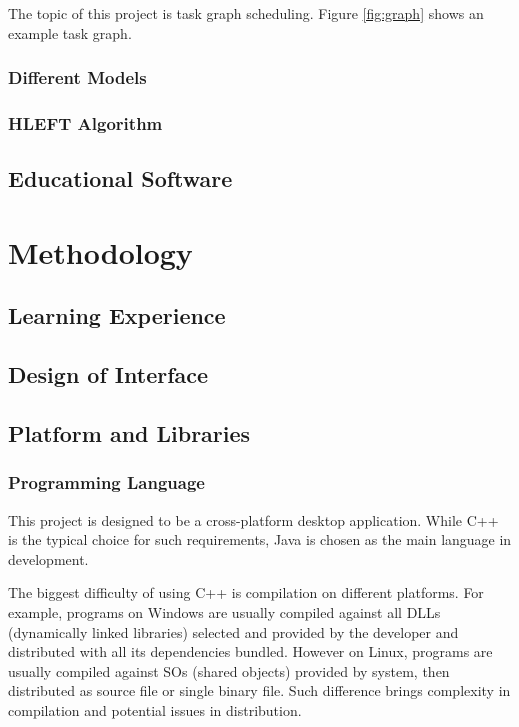 \documentclass[msc,deptreport, cs]{infthesis}
\begin{document}
The topic of this project is task graph scheduling. Figure \ref{fig:graph} shows an example task graph.

\subsection{Different Models}

\subsection{HLEFT Algorithm}

\section{Educational Software}

\chapter{Methodology}

\section{Learning Experience}

\section{Design of Interface}

\section{Platform and Libraries}

\subsection{Programming Language}

This project is designed to be a cross-platform desktop application. While C++ is the typical choice for such requirements, Java is chosen as the main language in development. 

The biggest difficulty of using C++ is compilation on different platforms. For example, programs on Windows are usually compiled against all DLLs (dynamically linked libraries) selected and provided by the developer and distributed with all its dependencies bundled. However on Linux, programs are usually compiled against SOs (shared objects) provided by system, then distributed as source file or single binary file. Such difference brings complexity in compilation and potential issues in distribution.
\end{document}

### [REQUIREMENT]
Your answer should consist of the lines from the material that contain "subsection".

### [TASK OUTPUT]
\subsection{Different Models}
\subsection{HLEFT Algorithm}
\subsection{Programming Language}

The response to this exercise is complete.